Concluo, então, que as deficiências são limitações, e que as limitações colocaram o engenho humano para a produção, com sua conseqüente superação. Resta uma pergunta. Pode o deficiente produzir? Respondo que sim, se colocado a frente de sua limitação e estimulado, ele (ou ela) por ser do gênero do homem e estar imbuindo de alma (aqui me remetendo aos gregos) produzirá cultura, arte, ciência, valor (tanto ético quanto econômico e político).
São os sonhos descritos no livro de Kerouac (no O livro dos sonhos) somente delírios? Também respondo, e digo não, são representações do real, mas colocam outras possibilidades descritivas, de narrativas e enfim, de lógica. Ultrapassando o limite imposto do real e produzindo, neste caso, arte.
São os dilemas metafísicos, barreiras para o desenvolvimento, se considerarmos certas ideologias?

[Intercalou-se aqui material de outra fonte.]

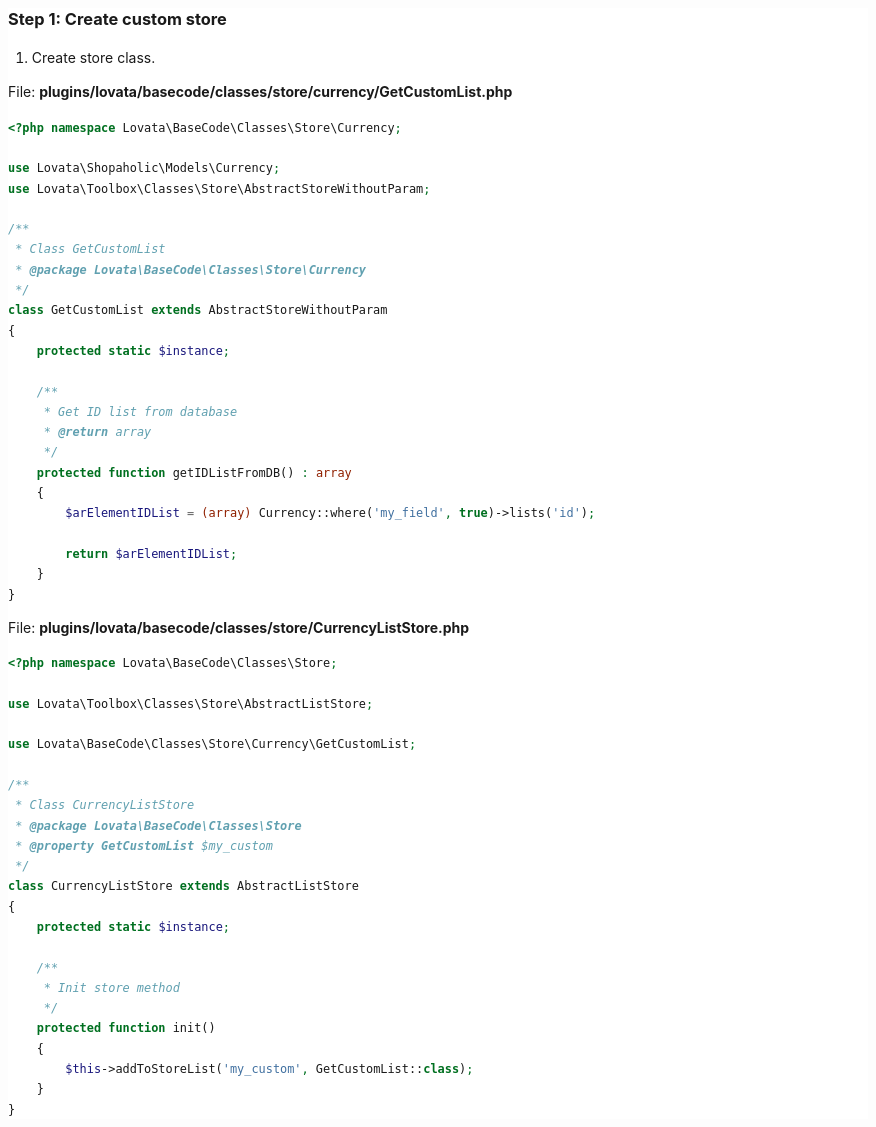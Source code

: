### Step 1: Create custom store

1. Create store class.

File: **plugins/lovata/basecode/classes/store/currency/GetCustomList.php**
```php
<?php namespace Lovata\BaseCode\Classes\Store\Currency;

use Lovata\Shopaholic\Models\Currency;
use Lovata\Toolbox\Classes\Store\AbstractStoreWithoutParam;

/**
 * Class GetCustomList
 * @package Lovata\BaseCode\Classes\Store\Currency
 */
class GetCustomList extends AbstractStoreWithoutParam
{
    protected static $instance;

    /**
     * Get ID list from database
     * @return array
     */
    protected function getIDListFromDB() : array
    {
        $arElementIDList = (array) Currency::where('my_field', true)->lists('id');

        return $arElementIDList;
    }
}
```

File: **plugins/lovata/basecode/classes/store/CurrencyListStore.php**
```php
<?php namespace Lovata\BaseCode\Classes\Store;

use Lovata\Toolbox\Classes\Store\AbstractListStore;

use Lovata\BaseCode\Classes\Store\Currency\GetCustomList;

/**
 * Class CurrencyListStore
 * @package Lovata\BaseCode\Classes\Store
 * @property GetCustomList $my_custom
 */
class CurrencyListStore extends AbstractListStore
{
    protected static $instance;

    /**
     * Init store method
     */
    protected function init()
    {
        $this->addToStoreList('my_custom', GetCustomList::class);
    }
}
```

Sim, e por causa justamente de serem barreiras, constituem-se em estímulos para a criação, para imaginação, convergência.
Logo, o custo econômico que justificaria a não atenção aos limites do indivíduo, de fato, impõem um controle cruel e frio, que rebaixa o sujeito a carne, órgãos e estímulos sem coesão. E isto, carne, somos todos e justificaria se aplicar tal controle a toda sociedade, já que de certo modo somos todos limitados? Estaríamos uniformizados em uma das piores amarras, a mental. Não sonharíamos e, portanto, não ultrapassaríamos os mares, nem lutaríamos contra ditaduras, não comporíamos o mosaico criativo que é o essencial humano.